With an aesthetic that deliberately echoes classics like The Pink Panther, the 53 one-minute episodes follow the adventures of a six-inch character interacting with real actors in a live environment. “The concept for the series used references from classic tv shows,” Zaramella told Cartoon Brew, “with simple, static compositions and the musical score providing tempo and identity to the series. This makes the rhythm of the show calmer and more deliberate than most of today’s animation shows. I am aware of the risks of the decision, but I chose to bet on something different. I always say that if all the houses are painted green, paint yours red to make it stand out.”
To focus on the comedy found in the differences in scale between the character and his environment, keeping the length of the episodes short became a crucial consideration. “Although the short episode length initially made it difficult to find funders, I chose to keep it that way because I truly believe that the heart of the series lies in its simplicity, ” said Zaramella. “Making the episodes longer would have forced me to deepen the character’s personality, but I was determined to focus instead on the gags.”
Most of the humor revolves around contrast: of scale, but also between the messiness of nature and the refinement of art. “I have been particularly interested in showing the difference between the animated world, where everything has a precise and controlled aesthetic, and reality, commanded by entropy and disorder. If the natural environments were cracked or dirty we left them as they were, except when this affected clarity in the story.” And the humor arising from these contrasts is brilliantly enhanced in the show thanks to a naturalistic, almost documentary, style of photography.
The biggest technical challenge in Tiniest Man was undoubtedly the interaction between environment and character, with the director of photography having to reproduce the light conditions of the real environment on set.
“The composition was a different challenge in every episode,” said Zaramella.
In some cases, live recording took place with just the body of the character on location, with the missing head animated later in the studio. We reconstructed the environment in the studio according to the needs of the shot. Sometimes only the floor would be in contact with the character so that was all we needed, but if the story took place indoors, then we reconstructed the whole set. As a result the budgets fluctuated dramatically with each episode, some coming in at twice the expected cost, others just half. Little Tammer was the most expensive episode, due to the use of a specially trained rat which confronts the character.
Another interesting aspect of the production was the cooperation between teams in Rennes, France, and Buenos Aires, Argentina. Production started at JPL Films in Rennes at the beginning of 2016, a studio with a reputation in the field of hybrid animation. Zaramella committed himself to supervising puppet construction, animatics, and the beginning of the shooting process. Once the French animators understood the character, the team was ready to start shooting the first twenty episodes. Back in Can Can Club studio in Argentina, Zaramella still coordinated work in the French studio thanks to daily Skype meetings and shot approval via Whatsapp.

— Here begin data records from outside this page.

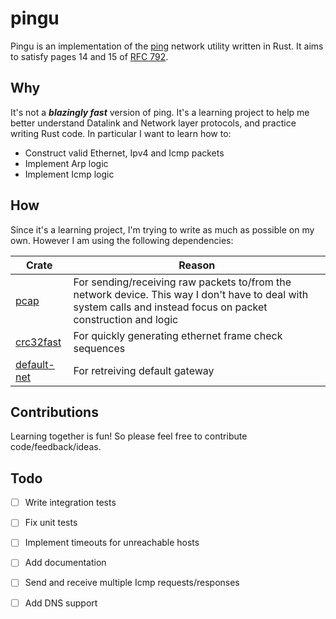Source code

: # pingu
Pingu is an implementation of the [ ping](https://en.wikipedia.org/wiki/Ping_(networking_utility)) network utility written in Rust. It aims to satisfy pages 14 and 15 of [RFC 792](https://datatracker.ietf.org/doc/html/rfc792).

## Why
It's not a **_blazingly fast_** version of ping. It's a learning project to help me better understand Datalink and Network layer protocols, and practice writing Rust code. In particular I want to learn how to:

* Construct valid Ethernet, Ipv4 and Icmp packets
* Implement Arp logic
* Implement Icmp logic

## How
Since it's a learning project, I'm trying to write as much as possible on my own. However I am using the following dependencies:

| Crate | Reason |
| ------|--------|
| [pcap](https://github.com/rust-pcap/pcap) | For sending/receiving raw packets to/from the network device. This way I don't have to deal with system calls and instead focus on packet construction and logic |
| [crc32fast](https://github.com/srijs/rust-crc32fast) | For quickly generating ethernet frame check sequences |
| [default-net](https://github.com/shellrow/default-net) | For retreiving default gateway |


## Contributions
Learning together is fun! So please feel free to contribute code/feedback/ideas.

## Todo

* [ ] Write integration tests
* [ ] Fix unit tests
* [ ] Implement timeouts for unreachable hosts
* [ ] Add documentation
* [ ] Send and receive multiple Icmp requests/responses
* [ ] Add DNS support


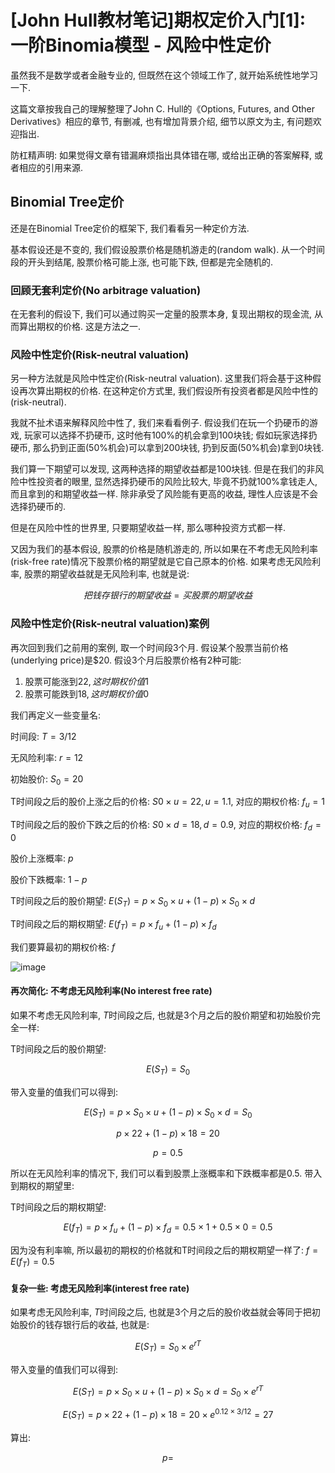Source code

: # [John Hull教材笔记]期权定价入门[1]: 一阶Binomia模型 - 风险中性定价

虽然我不是数学或者金融专业的, 但既然在这个领域工作了, 就开始系统性地学习一下.

这篇文章按我自己的理解整理了John C. Hull的《Options, Futures, and Other Derivatives》相应的章节, 有删减, 也有增加背景介绍, 细节以原文为主, 有问题欢迎指出. 

防杠精声明: 如果觉得文章有错漏麻烦指出具体错在哪, 或给出正确的答案解释, 或者相应的引用来源.

## Binomial Tree定价

还是在Binomial Tree定价的框架下, 我们看看另一种定价方法. 

基本假设还是不变的, 我们假设股票价格是随机游走的(random walk). 从一个时间段的开头到结尾, 股票价格可能上涨, 也可能下跌, 但都是完全随机的. 

### 回顾无套利定价(No arbitrage valuation)

在无套利的假设下, 我们可以通过购买一定量的股票本身, 复现出期权的现金流, 从而算出期权的价格. 这是方法之一. 

### 风险中性定价(Risk-neutral valuation)

另一种方法就是风险中性定价(Risk-neutral valuation). 这里我们将会基于这种假设再次算出期权的价格. 在这种定价方式里, 我们假设所有投资者都是风险中性的(risk-neutral). 

我就不扯术语来解释风险中性了, 我们来看看例子. 假设我们在玩一个扔硬币的游戏, 玩家可以选择不扔硬币, 这时他有100%的机会拿到100块钱; 假如玩家选择扔硬币, 那么扔到正面(50%机会)可以拿到200块钱, 扔到反面(50%机会)拿到0块钱. 

我们算一下期望可以发现, 这两种选择的期望收益都是100块钱. 但是在我们的非风险中性投资者的眼里, 显然选择扔硬币的风险比较大, 毕竟不扔就100%拿钱走人, 而且拿到的和期望收益一样. 除非承受了风险能有更高的收益, 理性人应该是不会选择扔硬币的. 

但是在风险中性的世界里, 只要期望收益一样, 那么哪种投资方式都一样. 

又因为我们的基本假设, 股票的价格是随机游走的, 所以如果在不考虑无风险利率(risk-free rate)情况下股票价格的期望就是它自己原本的价格. 如果考虑无风险利率, 股票的期望收益就是无风险利率, 也就是说:

$$ 把钱存银行的期望收益 = 买股票的期望收益 $$

### 风险中性定价(Risk-neutral valuation)案例

再次回到我们之前用的案例, 取一个时间段3个月. 假设某个股票当前价格(underlying price)是$20. 假设3个月后股票价格有2种可能:

1. 股票可能涨到$22, 这时期权价值$1 
2. 股票可能跌到$18, 这时期权价值$0

我们再定义一些变量名:

时间段: $T = 3/12$

无风险利率: $r = 12%$

初始股价: $S_0 = 20$

T时间段之后的股价上涨之后的价格: $S0 \times u = 22, u = 1.1$, 对应的期权价格: $f_u = 1$

T时间段之后的股价下跌之后的价格: $S0 \times d = 18, d = 0.9$, 对应的期权价格: $f_d = 0$

股价上涨概率: $p$

股价下跌概率: $1-p$

T时间段之后的股价期望: $E(S_T) = p \times S_0 \times u + (1-p) \times S_0 \times d$ 

T时间段之后的期权期望: $E(f_T) = p \times f_u + (1-p) \times f_d$

我们要算最初的期权价格: $f$

![image](https://user-images.githubusercontent.com/5571030/207022685-b1135476-b384-4bfd-9a77-7122830a793d.png)


#### 再次简化: 不考虑无风险利率(No interest free rate)

如果不考虑无风险利率, $T$时间段之后, 也就是3个月之后的股价期望和初始股价完全一样: 

T时间段之后的股价期望: 

$$E(S_T)  = S_0$$

带入变量的值我们可以得到:

$$E(S_T) = p \times S_0 \times u + (1-p) \times S_0 \times d =  S_0$$ 

$$p \times 22 + (1-p) \times 18 = 20 $$

$$p = 0.5$$

所以在无风险利率的情况下, 我们可以看到股票上涨概率和下跌概率都是0.5. 带入到期权的期望里:

T时间段之后的期权期望: 

$$E(f_T) = p \times f_u + (1-p) \times f_d = 0.5 \times 1 + 0.5 \times 0 = 0.5$$

因为没有利率嘛, 所以最初的期权的价格就和T时间段之后的期权期望一样了: $f = E(f_T) = 0.5$

#### 复杂一些: 考虑无风险利率(interest free rate)

如果考虑无风险利率, $T$时间段之后, 也就是3个月之后的股价收益就会等同于把初始股价的钱存银行后的收益, 也就是: 

$$E(S_T)  = S_0 \times e ^{rT}$$

带入变量的值我们可以得到:

$$E(S_T) = p \times S_0 \times u + (1-p) \times S_0 \times d =  S_0 \times e ^{rT}$$ 

$$E(S_T) = p \times 22 + (1-p) \times 18 =  20 \times e ^{0.12 \times 3/12} = 27$$

算出: 

$$ p = $$
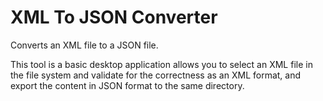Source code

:# XML To JSON Converter
Converts an XML file to a JSON file.

This tool is a basic desktop application allows you to select an XML file in the file system and validate for the correctness as an XML format, and export the content in JSON format to the same directory.
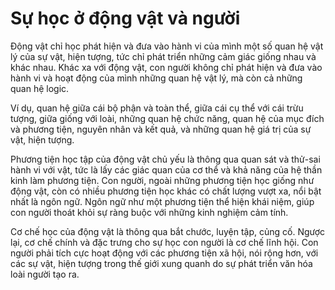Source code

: # Sự học ở động vật và người

Động vật chỉ học phát hiện và đưa vào hành vi của mình một số quan hệ vật lý của sự vật, hiện tượng, tức chỉ phát triển những cảm giác giống nhau và khác nhau. Khác xa với động vật, con người không chỉ phát hiện và đưa vào hành vi và hoạt động của mình những quan hệ vật lý, mà còn cả những quan hệ logic. 

Ví dụ, quan hệ giữa cái bộ phận và toàn thể, giữa cái cụ thể với cái trừu tượng, giữa giống với loài, những quan hệ chức năng, quan hệ của mục đích và phương tiện, nguyên nhân và kết quả, và những quan hệ giá trị của sự vật, hiện tượng.

Phương tiện học tập của động vật chủ yếu là thông qua quan sát và thử-sai hành vi với vật, tức là lấy các giác quan của cơ thể và khả năng của hệ thần kinh làm phương tiện. Con người, ngoài những phương tiện học giống như động vật, còn có nhiều phương tiện học khác có chất lượng vượt xa, nổi bật nhất là ngôn ngữ. Ngôn ngữ như một phương tiện thể hiện khái niệm, giúp con người thoát khỏi sự ràng buộc với những kinh nghiệm cảm tính.

Cơ chế học của động vật là thông qua bắt chước, luyện tập, củng cố. Ngược lại, cơ chế chính và đặc trưng cho sự học con người là cơ chế lĩnh hội. Con người phải tích cực hoạt động với các phương tiện xã hội, nói rộng hơn, với các sự vật, hiện tượng trong thế giới xung quanh do sự phát triển văn hóa loài người tạo ra.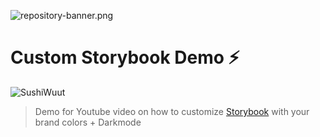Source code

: ![repository-banner.png](https://res.cloudinary.com/alvarosaburido/image/upload/v1564929632/as-readme-banner_tqdgrx.png)

# Custom Storybook Demo ⚡

![SushiWuut](https://res.cloudinary.com/alvarosaburido/image/upload/v1616082729/as-portfolio/awesome-sushi-logo_aiaydr.png)

> Demo for Youtube video on how to customize [Storybook](https://storybook.js.org/) with your brand colors + Darkmode
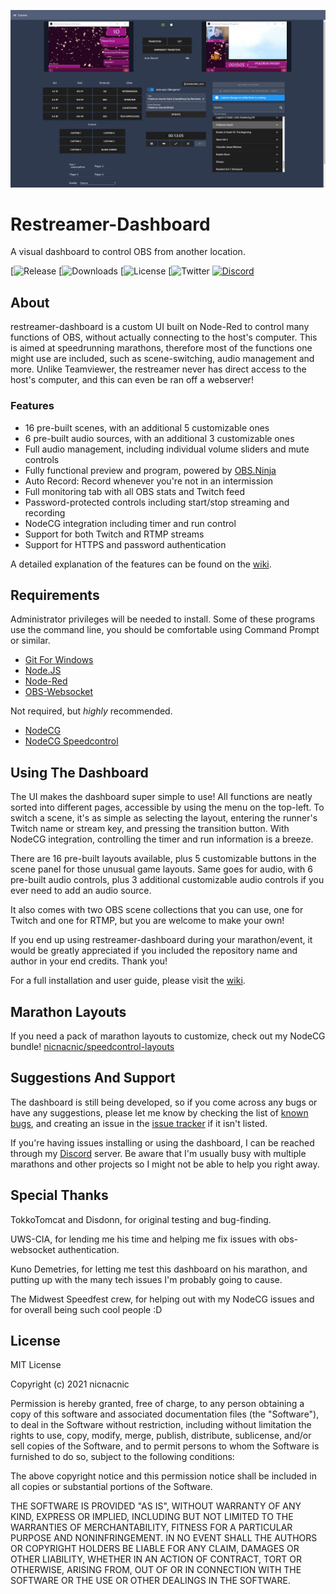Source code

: ![](https://github.com/nicnacnic/restreamer-dashboard/blob/main/images/cover.png)

# Restreamer-Dashboard
A visual dashboard to control OBS from another location.

[![Release](https://img.shields.io/github/v/release/nicnacnic/restreamer-dashboard?label=Release)
[![Downloads](https://img.shields.io/github/downloads/nicnacnic/restreamer-dashboard/total?label=Downloads)
[![License](https://img.shields.io/github/license/nicnacnic/restreamer-dashboard?label=License)
[![Twitter](https://img.shields.io/twitter/follow/nicnacnic11?style=social)
[![Discord](https://img.shields.io/badge/-Join%20the%20Discord!-brightgreen?label=&logo=discord&logoColor=ffffff&color=7389D8&labelColor=6A7EC2)](https://discord.gg/A34Qpfe)

## About
restreamer-dashboard is a custom UI built on Node-Red to control many functions of OBS, without actually connecting to the host's computer. This is aimed at speedrunning marathons, therefore most of the functions one might use are included, such as scene-switching, audio management and more. Unlike Teamviewer, the restreamer never has direct access to the host's computer, and this can even be ran off a webserver!

### Features
- 16 pre-built scenes, with an additional 5 customizable ones
- 6 pre-built audio sources, with an additional 3 customizable ones
- Full audio management, including individual volume sliders and mute controls
- Fully functional preview and program, powered by [OBS.Ninja](https://obs.ninja/)
- Auto Record: Record whenever you're not in an intermission
- Full monitoring tab with all OBS stats and Twitch feed
- Password-protected controls including start/stop streaming and recording
- NodeCG integration including timer and run control
- Support for both Twitch and RTMP streams
- Support for HTTPS and password authentication

A detailed explanation of the features can be found on the [wiki](https://github.com/nicnacnic/restreamer-dashboard/wiki/Using-The-Dashboard).

## Requirements
Administrator privileges will be needed to install. Some of these programs use the command line, you should be comfortable using Command Prompt or similar.
- [Git For Windows](https://git-scm.com/downloads)
- [Node.JS](https://nodejs.org/en/)
- [Node-Red](https://nodered.org/docs/getting-started/local)
- [OBS-Websocket](https://github.com/Palakis/obs-websocket)

Not required, but _highly_ recommended.
- [NodeCG](https://github.com/nodecg/nodecg)
- [NodeCG Speedcontrol](https://github.com/speedcontrol/nodecg-speedcontrol)

## Using The Dashboard
The UI makes the dashboard super simple to use! All functions are neatly sorted into different pages, accessible by using the menu on the top-left.
To switch a scene, it's as simple as selecting the layout, entering the runner's Twitch name or stream key, and pressing the transition button. With NodeCG integration, controlling the timer and run information is a breeze. 

There are 16 pre-built layouts available, plus 5 customizable buttons in the scene panel for those unusual game layouts. Same goes for audio, with 6 pre-built audio controls, plus 3 additional customizable audio controls if you ever need to add an audio source.

It also comes with two OBS scene collections that you can use, one for Twitch and one for RTMP, but you are welcome to make your own!

If you end up using restreamer-dashboard during your marathon/event, it would be greatly appreciated if you included the repository name and author in your end credits. Thank you!

For a full installation and user guide, please visit the [wiki](https://github.com/nicnacnic/Restreamer-Dashboard/wiki).

## Marathon Layouts
If you need a pack of marathon layouts to customize, check out my NodeCG bundle! [nicnacnic/speedcontrol-layouts](https://github.com/nicnacnic/speedcontrol-layouts)

## Suggestions And Support
The dashboard is still being developed, so if you come across any bugs or have any suggestions, please let me know by checking the list of [known bugs](https://github.com/nicnacnic/Restreamer-Dashboard/wiki), and creating an issue in the [issue tracker](https://github.com/nicnacnic/Restreamer-Dashboard/issues) if it isn't listed.

If you're having issues installing or using the dashboard, I can be reached through my [Discord](https://discord.gg/A34Qpfe) server. Be aware that I'm usually busy with multiple marathons and other projects so I might not be able to help you right away.

## Special Thanks
TokkoTomcat and Disdonn, for original testing and bug-finding.

UWS-CIA, for lending me his time and helping me fix issues with obs-websocket authentication.

Kuno Demetries, for letting me test this dashboard on his marathon, and putting up with the many tech issues I'm probably going to cause.

The Midwest Speedfest crew, for helping out with my NodeCG issues and for overall being such cool people :D

## License
MIT License

Copyright (c) 2021 nicnacnic

Permission is hereby granted, free of charge, to any person obtaining a copy
of this software and associated documentation files (the "Software"), to deal
in the Software without restriction, including without limitation the rights
to use, copy, modify, merge, publish, distribute, sublicense, and/or sell
copies of the Software, and to permit persons to whom the Software is
furnished to do so, subject to the following conditions:

The above copyright notice and this permission notice shall be included in all
copies or substantial portions of the Software.

THE SOFTWARE IS PROVIDED "AS IS", WITHOUT WARRANTY OF ANY KIND, EXPRESS OR
IMPLIED, INCLUDING BUT NOT LIMITED TO THE WARRANTIES OF MERCHANTABILITY,
FITNESS FOR A PARTICULAR PURPOSE AND NONINFRINGEMENT. IN NO EVENT SHALL THE
AUTHORS OR COPYRIGHT HOLDERS BE LIABLE FOR ANY CLAIM, DAMAGES OR OTHER
LIABILITY, WHETHER IN AN ACTION OF CONTRACT, TORT OR OTHERWISE, ARISING FROM,
OUT OF OR IN CONNECTION WITH THE SOFTWARE OR THE USE OR OTHER DEALINGS IN THE
SOFTWARE.
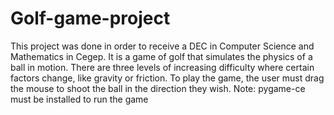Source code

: # Golf-game-project
This project was done in order to receive a DEC in Computer Science and Mathematics in Cegep. It is a game of golf that simulates the physics of a ball in motion. There are three levels of increasing difficulty where certain factors change, like gravity or friction. To play the game, the user must drag the mouse to shoot the ball in the direction they wish.
Note: pygame-ce must be installed to run the game
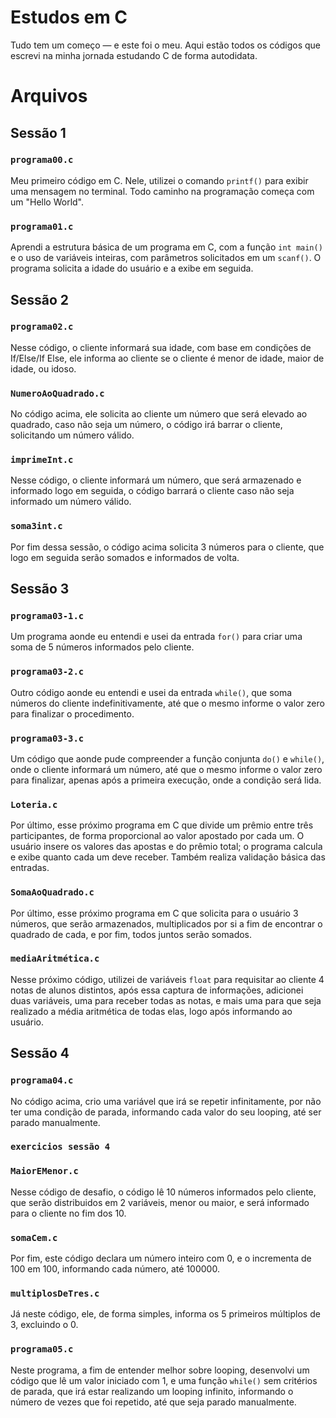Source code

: # Estudos em C

Tudo tem um começo — e este foi o meu. Aqui estão todos os códigos que escrevi na minha jornada estudando C de forma autodidata.

# Arquivos

## Sessão 1
### `programa00.c`
Meu primeiro código em C. Nele, utilizei o comando `printf()` para exibir uma mensagem no terminal. Todo caminho na programação começa com um "Hello World".

### `programa01.c`
Aprendi a estrutura básica de um programa em C, com a função `int main()` e o uso de variáveis inteiras, com parâmetros solicitados em um `scanf()`. O programa solicita a idade do usuário e a exibe em seguida.


## Sessão 2
### `programa02.c`
Nesse código, o cliente informará sua idade, com base em condições de If/Else/If Else, ele informa ao cliente se o cliente é menor de idade, maior de idade, ou idoso.

### `NumeroAoQuadrado.c`
No código acima, ele solicita ao cliente um número que será elevado ao quadrado, caso não seja um número, o código irá barrar o cliente, solicitando um número válido.

### `imprimeInt.c`
Nesse código, o cliente informará um número, que será armazenado e informado logo em seguida, o código barrará o cliente caso não seja informado um número válido. 

### `soma3int.c`
Por fim dessa sessão, o código acima solicita 3 números para o cliente, que logo em seguida serão somados e informados de volta.


## Sessão 3
### `programa03-1.c`
Um programa aonde eu entendi e usei da entrada `for()` para criar uma soma de 5 números informados pelo cliente.

### `programa03-2.c`
Outro código aonde eu entendi e usei da entrada `while()`, que soma números do cliente indefinitivamente, até que o mesmo informe o valor zero para finalizar o procedimento.

### `programa03-3.c`
Um código que aonde pude compreender a função conjunta `do()` e `while()`, onde o cliente informará um número, até que o mesmo informe o valor zero para finalizar, apenas após a primeira execução, onde a condição será lida.

### `Loteria.c`
Por último, esse próximo programa em C que divide um prêmio entre três participantes, de forma proporcional ao valor apostado por cada um. O usuário insere os valores das apostas e do prêmio total; o programa calcula e exibe quanto cada um deve receber. Também realiza validação básica das entradas.

### `SomaAoQuadrado.c`
Por último, esse próximo programa em C que solicita para o usuário 3 números, que serão armazenados, multiplicados por si a fim de encontrar o quadrado de cada, e por fim, todos juntos serão somados.

### `mediaAritmética.c`
Nesse próximo código, utilizei de variáveis `float` para requisitar ao cliente 4 notas de alunos distintos, após essa captura de informações, adicionei duas variáveis, uma para receber todas as notas, e mais uma para que seja realizado a média aritmética de todas elas, logo após informando ao usuário.


## Sessão 4
### `programa04.c`
No código acima, crio uma variável que irá se repetir infinitamente, por não ter uma condição de parada, informando cada valor do seu looping, até ser parado manualmente.
### `exercicios sessão 4`

### `MaiorEMenor.c`
Nesse código de desafio, o código lê 10 números informados pelo cliente, que serão distribuidos em 2 variáveis, menor ou maior, e será informado para o cliente no fim dos 10.

### `somaCem.c`
Por fim, este código declara um número inteiro com 0, e o incrementa de 100 em 100, informando cada número, até 100000.

### `multiplosDeTres.c`
Já neste código, ele, de forma simples, informa os 5 primeiros múltiplos de 3, excluindo o 0.

### `programa05.c`
Neste programa, a fim de entender melhor sobre looping, desenvolvi um código que lê um valor iniciado com 1, e uma função `while()` sem critérios de parada, que irá estar realizando um looping infinito, informando o número de vezes que foi repetido, até que seja parado manualmente.

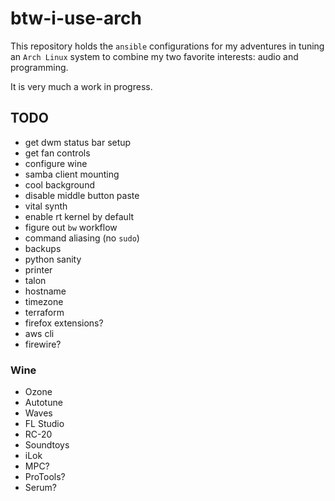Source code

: # btw-i-use-arch

This repository holds the `ansible` configurations for my adventures in tuning an `Arch Linux` system to combine my two favorite interests: audio and programming.

It is very much a work in progress.

## TODO
- get dwm status bar setup
- get fan controls
- configure wine
- samba client mounting
- cool background
- disable middle button paste
- vital synth
- enable rt kernel by default
- figure out `bw` workflow
- command aliasing (no `sudo`)
- backups
- python sanity
- printer
- talon
- hostname
- timezone
- terraform
- firefox extensions?
- aws cli
- firewire?

### Wine
- Ozone
- Autotune
- Waves
- FL Studio
- RC-20
- Soundtoys
- iLok
- MPC?
- ProTools?
- Serum?
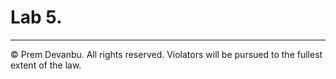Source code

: # Lab 5.



---

© Prem Devanbu. All rights reserved. Violators will be pursued to the fullest extent of the law. 
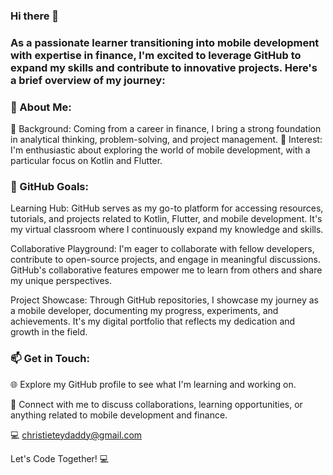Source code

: ### Hi there 👋
### As a passionate learner transitioning into mobile development with expertise in finance, I'm excited to leverage GitHub to expand my skills and contribute to innovative projects. Here's a brief overview of my journey:

### 💬 About Me:

💼 Background: Coming from a career in finance, I bring a strong foundation in analytical thinking, problem-solving, and project management.
📱 Interest: I'm enthusiastic about exploring the world of mobile development, with a particular focus on Kotlin and Flutter.

### 🔭 GitHub Goals:

Learning Hub: GitHub serves as my go-to platform for accessing resources, tutorials, and projects related to Kotlin, Flutter, and mobile development. It's my virtual classroom where I continuously expand my knowledge and skills.

Collaborative Playground: I'm eager to collaborate with fellow developers, contribute to open-source projects, and engage in meaningful discussions. GitHub's collaborative features empower me to learn from others and share my unique perspectives.

Project Showcase: Through GitHub repositories, I showcase my journey as a mobile developer, documenting my progress, experiments, and achievements. It's my digital portfolio that reflects my dedication and growth in the field.

### 📫 Get in Touch:

🌐 Explore my GitHub profile to see what I'm learning and working on. 

👯 Connect with me to discuss collaborations, learning opportunities, or anything related to mobile development and finance.

💻 christieteydaddy@gmail.com

Let's Code Together! 💻




<!--
**Chriztey/Chriztey** is a ✨ _special_ ✨ repository because its `README.md` (this file) appears on your GitHub profile.

Here are some ideas to get you started:

- 🔭 I’m currently working on ...
- 🌱 I’m currently learning ...
- 👯 I’m looking to collaborate on ...
- 🤔 I’m looking for help with ...
- 💬 Ask me about ...
- 📫 How to reach me: ...
- 😄 Pronouns: ...
- ⚡ Fun fact: ...
-->
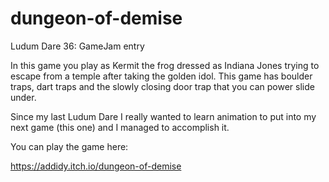 # dungeon-of-demise
Ludum Dare 36: GameJam entry

In this game you play as Kermit the frog dressed as Indiana Jones trying to escape from a temple after taking the golden idol.
This game has boulder traps, dart traps and the slowly closing door trap that you can power slide under.

Since my last Ludum Dare I really wanted to learn animation to put into my next game (this one) and I managed to accomplish it. 

You can play the game here:

https://addidy.itch.io/dungeon-of-demise
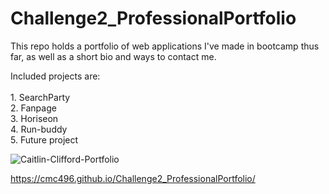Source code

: # Challenge2_ProfessionalPortfolio
This repo holds a portfolio of web applications I've made in bootcamp thus far, as well as a short bio and ways to contact me.

Included projects are:<br>
</br>1. SearchParty
</br>2. Fanpage
</br>3. Horiseon
</br>4. Run-buddy
</br>5. Future project

![Caitlin-Clifford-Portfolio](https://user-images.githubusercontent.com/99096273/165008259-66d92209-f3ef-4a46-b97b-08e10d1b9f86.png)


https://cmc496.github.io/Challenge2_ProfessionalPortfolio/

The potential for this kind of collaboration between international producers and the thriving animation scene in Latin America is undoubtedly enormous. For Luciana Roude of Can Can Club, their involvement in The Tiniest Man was doubly rewarding due to the links established with other foreign producers and distributors. “International collaboration will become key to completing more complex and expensive projects that probably wouldn’t be feasible in any other way,” explained Roude.
The Tiniest Man in the World is due to be aired on television on France 4 (France) and Paka Paka (Argentina) in January 2017, with French distributor Dandelooo negotiating sales to other countries. The episode A Christmas Present was released. Zaramella’s fans will be pleased to find a reference to his short film Lapsus in the gag involving two nuns at the end of the episode.